— Work request —
Within the records below, reproduce without change the lines from the line that has "catalogues and directories" through the line that has "turn-key research data", and only those.

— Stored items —
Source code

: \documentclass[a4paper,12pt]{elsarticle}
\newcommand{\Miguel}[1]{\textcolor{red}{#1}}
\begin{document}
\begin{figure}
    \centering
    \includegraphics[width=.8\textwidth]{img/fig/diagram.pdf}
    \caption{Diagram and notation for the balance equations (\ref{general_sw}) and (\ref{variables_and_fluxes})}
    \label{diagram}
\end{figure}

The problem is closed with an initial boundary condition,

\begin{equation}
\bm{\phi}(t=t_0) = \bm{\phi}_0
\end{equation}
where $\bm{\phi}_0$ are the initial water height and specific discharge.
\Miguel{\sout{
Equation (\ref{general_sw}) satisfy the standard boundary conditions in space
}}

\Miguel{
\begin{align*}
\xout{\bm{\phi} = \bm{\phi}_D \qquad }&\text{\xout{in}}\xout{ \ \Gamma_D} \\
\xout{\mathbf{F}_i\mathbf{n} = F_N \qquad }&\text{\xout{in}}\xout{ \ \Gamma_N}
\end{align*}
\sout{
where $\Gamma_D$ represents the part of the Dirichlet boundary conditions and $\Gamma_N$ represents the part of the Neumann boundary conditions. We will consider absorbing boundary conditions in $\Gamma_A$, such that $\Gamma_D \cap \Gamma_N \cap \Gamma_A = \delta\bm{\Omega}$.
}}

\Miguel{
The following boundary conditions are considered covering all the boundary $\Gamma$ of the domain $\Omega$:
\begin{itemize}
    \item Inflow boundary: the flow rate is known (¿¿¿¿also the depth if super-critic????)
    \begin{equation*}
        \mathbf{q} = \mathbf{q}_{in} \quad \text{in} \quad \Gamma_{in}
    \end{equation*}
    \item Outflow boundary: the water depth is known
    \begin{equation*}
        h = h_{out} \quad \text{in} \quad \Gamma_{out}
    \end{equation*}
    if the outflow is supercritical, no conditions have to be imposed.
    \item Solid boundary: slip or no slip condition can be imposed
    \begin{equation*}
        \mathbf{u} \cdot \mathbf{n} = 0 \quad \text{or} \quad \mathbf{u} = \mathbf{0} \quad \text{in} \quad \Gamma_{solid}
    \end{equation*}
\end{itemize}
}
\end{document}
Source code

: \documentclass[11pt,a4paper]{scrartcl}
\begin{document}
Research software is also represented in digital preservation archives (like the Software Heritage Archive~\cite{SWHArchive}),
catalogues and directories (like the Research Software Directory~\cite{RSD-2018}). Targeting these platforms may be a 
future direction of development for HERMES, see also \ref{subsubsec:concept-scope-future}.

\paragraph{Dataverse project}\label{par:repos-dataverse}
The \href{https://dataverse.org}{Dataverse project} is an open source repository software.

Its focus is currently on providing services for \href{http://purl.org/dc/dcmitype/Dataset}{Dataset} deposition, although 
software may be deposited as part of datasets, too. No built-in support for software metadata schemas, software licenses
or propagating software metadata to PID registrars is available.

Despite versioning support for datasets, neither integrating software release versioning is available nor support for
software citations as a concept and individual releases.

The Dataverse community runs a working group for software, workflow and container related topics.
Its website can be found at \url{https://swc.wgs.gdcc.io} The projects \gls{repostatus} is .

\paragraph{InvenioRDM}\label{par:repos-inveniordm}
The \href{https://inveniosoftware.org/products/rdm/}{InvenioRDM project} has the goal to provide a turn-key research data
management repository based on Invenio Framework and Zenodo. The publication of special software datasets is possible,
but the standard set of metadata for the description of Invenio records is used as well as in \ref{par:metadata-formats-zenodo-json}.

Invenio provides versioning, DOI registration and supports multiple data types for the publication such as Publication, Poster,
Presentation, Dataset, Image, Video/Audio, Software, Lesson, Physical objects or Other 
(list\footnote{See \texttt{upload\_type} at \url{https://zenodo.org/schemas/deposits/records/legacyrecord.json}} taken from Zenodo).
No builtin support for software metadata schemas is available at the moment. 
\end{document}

— Problem solution —
catalogues and directories (like the Research Software Directory~\cite{RSD-2018}). Targeting these platforms may be a 
future direction of development for HERMES, see also \ref{subsubsec:concept-scope-future}.

\paragraph{Dataverse project}\label{par:repos-dataverse}
The \href{https://dataverse.org}{Dataverse project} is an open source repository software.

Its focus is currently on providing services for \href{http://purl.org/dc/dcmitype/Dataset}{Dataset} deposition, although 
software may be deposited as part of datasets, too. No built-in support for software metadata schemas, software licenses
or propagating software metadata to PID registrars is available.

Despite versioning support for datasets, neither integrating software release versioning is available nor support for
software citations as a concept and individual releases.

The Dataverse community runs a working group for software, workflow and container related topics.
Its website can be found at \url{https://swc.wgs.gdcc.io} The projects \gls{repostatus} is .

\paragraph{InvenioRDM}\label{par:repos-inveniordm}
The \href{https://inveniosoftware.org/products/rdm/}{InvenioRDM project} has the goal to provide a turn-key research data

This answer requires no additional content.